Entering edit mode
Dear Ensembl (genomes?) Help
Can I please to get an update on where this issue stands?
The last update I heard was from Karyn Megy, who wrote:
I should be able to correct it for the next EnsemblGenome release
(EG13, planned for mid/end-March), otherwise it'll be for EG14 (in
May).
Can I get a confirmation that Ensembl does indeed have the plan to
address these data problems and whether the May timeframe is likely?
Thanks! If there is anything I can do to assist further please
advise.....
~Malcolm
From: Rhoda Kinsella [mailto:rhoda@ebi.ac.uk]
Sent: Monday, March 19, 2012 9:17 AM
To: Hervé Pagès
Cc: Cook, Malcolm; bioconductor@r-project.org
Subject: Re: [Hinxton #251937] RE: [BioC]
GenomicFeatures::makeTranscriptDbFromBiomart - BioMart data anomaly:
for some transcripts, the cds cumulative length inferred from the exon
and UTR info doesn't match the "cds_length" attribute from BioMart
Hi Hervé and Malcolm,
I have contacted the Ensembl genomes team who produce this database
and have asked them to respond to you with an update.
Regards
Rhoda
On 13 Mar 2012, at 20:31, Hervé Pagès wrote:
Hi Malcolm, Rhoda,
Did you hear back from the Ensembl helpdesk about this issue?
AFAICT the issue is still in Ensembl release 66 (released 10 days
ago).
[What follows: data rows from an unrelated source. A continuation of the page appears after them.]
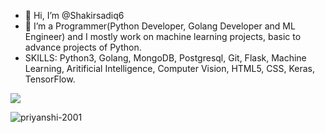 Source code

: - 👋 Hi, I’m @Shakirsadiq6
- 🌱 I’m a Programmer(Python Developer, Golang Developer and ML Engineer) and I mostly work on machine learning projects, basic to advance projects of Python.
- SKILLS: Python3, Golang, MongoDB, Postgresql, Git, Flask, Machine Learning, Aritificial Intelligence, Computer Vision, HTML5, CSS, Keras, TensorFlow.

![](https://komarev.com/ghpvc/?username=shakirsadiq6&color=blue&style=for-the-badge&label=PROFILE+VIEWS)
<p><img align="center" src="https://github-readme-streak-stats.herokuapp.com/?user=shakirsadiq6&" alt="priyanshi-2001" /></p>

<!---
Shakirsadiq6/Shakirsadiq6 is a ✨ special ✨ repository because its `README.md` (this file) appears on your GitHub profile.
You can click the Preview link to take a look at your changes.
--->
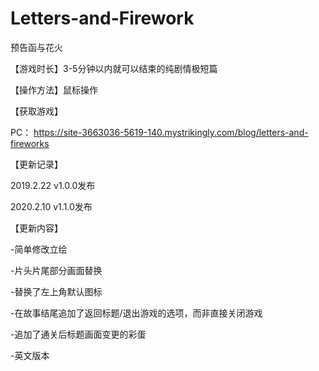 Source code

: # Letters-and-Firework
预告函与花火

【游戏时长】3-5分钟以内就可以结束的纯剧情极短篇

【操作方法】鼠标操作

【获取游戏】

PC： https://site-3663036-5619-140.mystrikingly.com/blog/letters-and-fireworks

【更新记录】

2019.2.22 v1.0.0发布

2020.2.10 v1.1.0发布

【更新内容】

-简单修改立绘

-片头片尾部分画面替换

-替换了左上角默认图标

-在故事结尾追加了返回标题/退出游戏的选项，而非直接关闭游戏

-追加了通关后标题画面变更的彩蛋

-英文版本
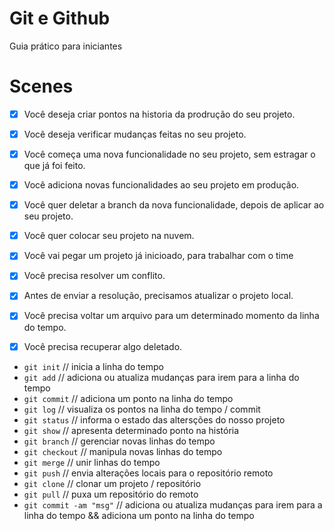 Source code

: # Git e Github

Guia prático para iniciantes 

# Scenes

- [x] Você deseja criar pontos na historia da prodrução do seu projeto. 
- [x] Você deseja verificar mudanças feitas no seu projeto.

- [x] Você começa uma nova funcionalidade no seu projeto, sem estragar o que já foi feito.
- [x] Você adiciona novas funcionalidades ao seu projeto em produção.
- [x] Você quer deletar a branch da nova funcionalidade, depois de aplicar ao seu projeto.

- [x] Você quer colocar seu projeto na nuvem.

- [x] Você vai pegar um projeto já inicioado, para trabalhar com o time
- [x] Você precisa resolver um conflito.
- [x] Antes de enviar a resolução, precisamos atualizar o projeto local.

- [x] Você precisa voltar um arquivo para um determinado momento da linha do tempo.
- [x] Você precisa recuperar algo deletado.

* `git init` // inicia a linha do tempo
* `git add` // adiciona ou atualiza mudanças para irem para a linha do tempo
* `git commit` // adiciona um ponto na linha do tempo
* `git log` // visualiza os pontos na linha do tempo / commit
* `git status` // informa o estado das altersções do nosso projeto
* `git show` // apresenta determinado ponto na história 
* `git branch` // gerenciar novas linhas do tempo
* `git checkout` // manipula novas linhas do tempo
* `git merge` // unir linhas do tempo
* `git push` // envia alterações locais para o repositório remoto
* `git clone` // clonar um projeto / repositório
* `git pull` // puxa um repositório do remoto
* `git commit -am "msg"` // adiciona ou atualiza mudanças para irem para a linha do tempo && adiciona um ponto na linha do tempo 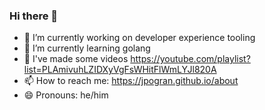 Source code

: ### Hi there 👋

- 🔭 I’m currently working on developer experience tooling
- 🌱 I’m currently learning golang
- 💬 I've made some videos https://youtube.com/playlist?list=PLAmivuhLZIDXyVgFsWHitFlWmLYJl820A
- 📫 How to reach me: https://jpogran.github.io/about
- 😄 Pronouns: he/him

<!--
**jpogran/jpogran** is a ✨ _special_ ✨ repository because its `README.md` (this file) appears on your GitHub profile.

Here are some ideas to get you started:

- 🔭 I’m currently working on ...
- 🌱 I’m currently learning ...
- 👯 I’m looking to collaborate on ...
- 🤔 I’m looking for help with ...
- 💬 Ask me about ...
- 📫 How to reach me: ...
- 😄 Pronouns: ...
- ⚡ Fun fact: ...
-->
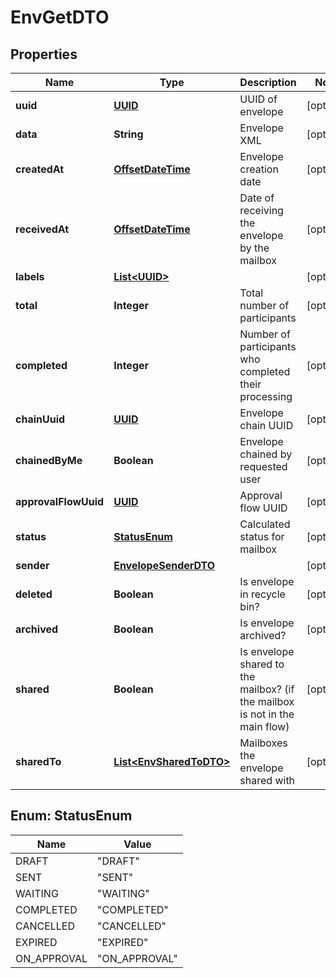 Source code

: # EnvGetDTO

## Properties
Name | Type | Description | Notes
------------ | ------------- | ------------- | -------------
**uuid** | [**UUID**](UUID.md) | UUID of envelope |  [optional]
**data** | **String** | Envelope XML |  [optional]
**createdAt** | [**OffsetDateTime**](OffsetDateTime.md) | Envelope creation date |  [optional]
**receivedAt** | [**OffsetDateTime**](OffsetDateTime.md) | Date of receiving the envelope by the mailbox |  [optional]
**labels** | [**List&lt;UUID&gt;**](UUID.md) |  |  [optional]
**total** | **Integer** | Total number of participants |  [optional]
**completed** | **Integer** | Number of participants who completed their processing |  [optional]
**chainUuid** | [**UUID**](UUID.md) | Envelope chain UUID |  [optional]
**chainedByMe** | **Boolean** | Envelope chained by requested user |  [optional]
**approvalFlowUuid** | [**UUID**](UUID.md) | Approval flow UUID |  [optional]
**status** | [**StatusEnum**](#StatusEnum) | Calculated status for mailbox |  [optional]
**sender** | [**EnvelopeSenderDTO**](EnvelopeSenderDTO.md) |  |  [optional]
**deleted** | **Boolean** | Is envelope in recycle bin? |  [optional]
**archived** | **Boolean** | Is envelope archived? |  [optional]
**shared** | **Boolean** | Is envelope shared to the mailbox? (if the mailbox is not in the main flow) |  [optional]
**sharedTo** | [**List&lt;EnvSharedToDTO&gt;**](EnvSharedToDTO.md) | Mailboxes the envelope shared with |  [optional]

<a name="StatusEnum"></a>
## Enum: StatusEnum
Name | Value
---- | -----
DRAFT | &quot;DRAFT&quot;
SENT | &quot;SENT&quot;
WAITING | &quot;WAITING&quot;
COMPLETED | &quot;COMPLETED&quot;
CANCELLED | &quot;CANCELLED&quot;
EXPIRED | &quot;EXPIRED&quot;
ON_APPROVAL | &quot;ON_APPROVAL&quot;
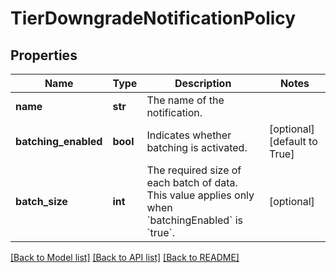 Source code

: # TierDowngradeNotificationPolicy

## Properties
Name | Type | Description | Notes
------------ | ------------- | ------------- | -------------
**name** | **str** | The name of the notification. | 
**batching_enabled** | **bool** | Indicates whether batching is activated. | [optional] [default to True]
**batch_size** | **int** | The required size of each batch of data. This value applies only when &#x60;batchingEnabled&#x60; is &#x60;true&#x60;. | [optional] 

[[Back to Model list]](../README.md#documentation-for-models) [[Back to API list]](../README.md#documentation-for-api-endpoints) [[Back to README]](../README.md)


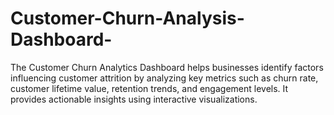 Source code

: # Customer-Churn-Analysis-Dashboard-
The Customer Churn Analytics Dashboard helps businesses identify factors influencing customer attrition by analyzing key metrics such as churn rate, customer lifetime value, retention trends, and engagement levels. It provides actionable insights using interactive visualizations.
For example, when querying directly the Ensembl Mart, I get
the following for transcript FBtr0079414 (dmelanogaster):
Exon Rank in Transcript | Chromosome Name | Strand
1 | 2L | -1
2 | 2L | -1
Exon Chr Start (bp) | Exon Chr End (bp)
7218909 | 7220029
7218643 | 7218853
5' UTR Start | 5' UTR End | 3' UTR Start | 3' UTR End
7219112 | 7220029 | |
| | 7218643 | 7218853
CDS Start | CDS End | CDS Length
1 | 203 | 204
204 | 204 | 204
Note that querying directly the Ensembl Mart thru the web interface
allows me to choose database Ensembl Genes 66 but querying with the
Bioconductor biomaRt package is still accessing Ensembl Genes 65,
I wonder why, but this is a different story...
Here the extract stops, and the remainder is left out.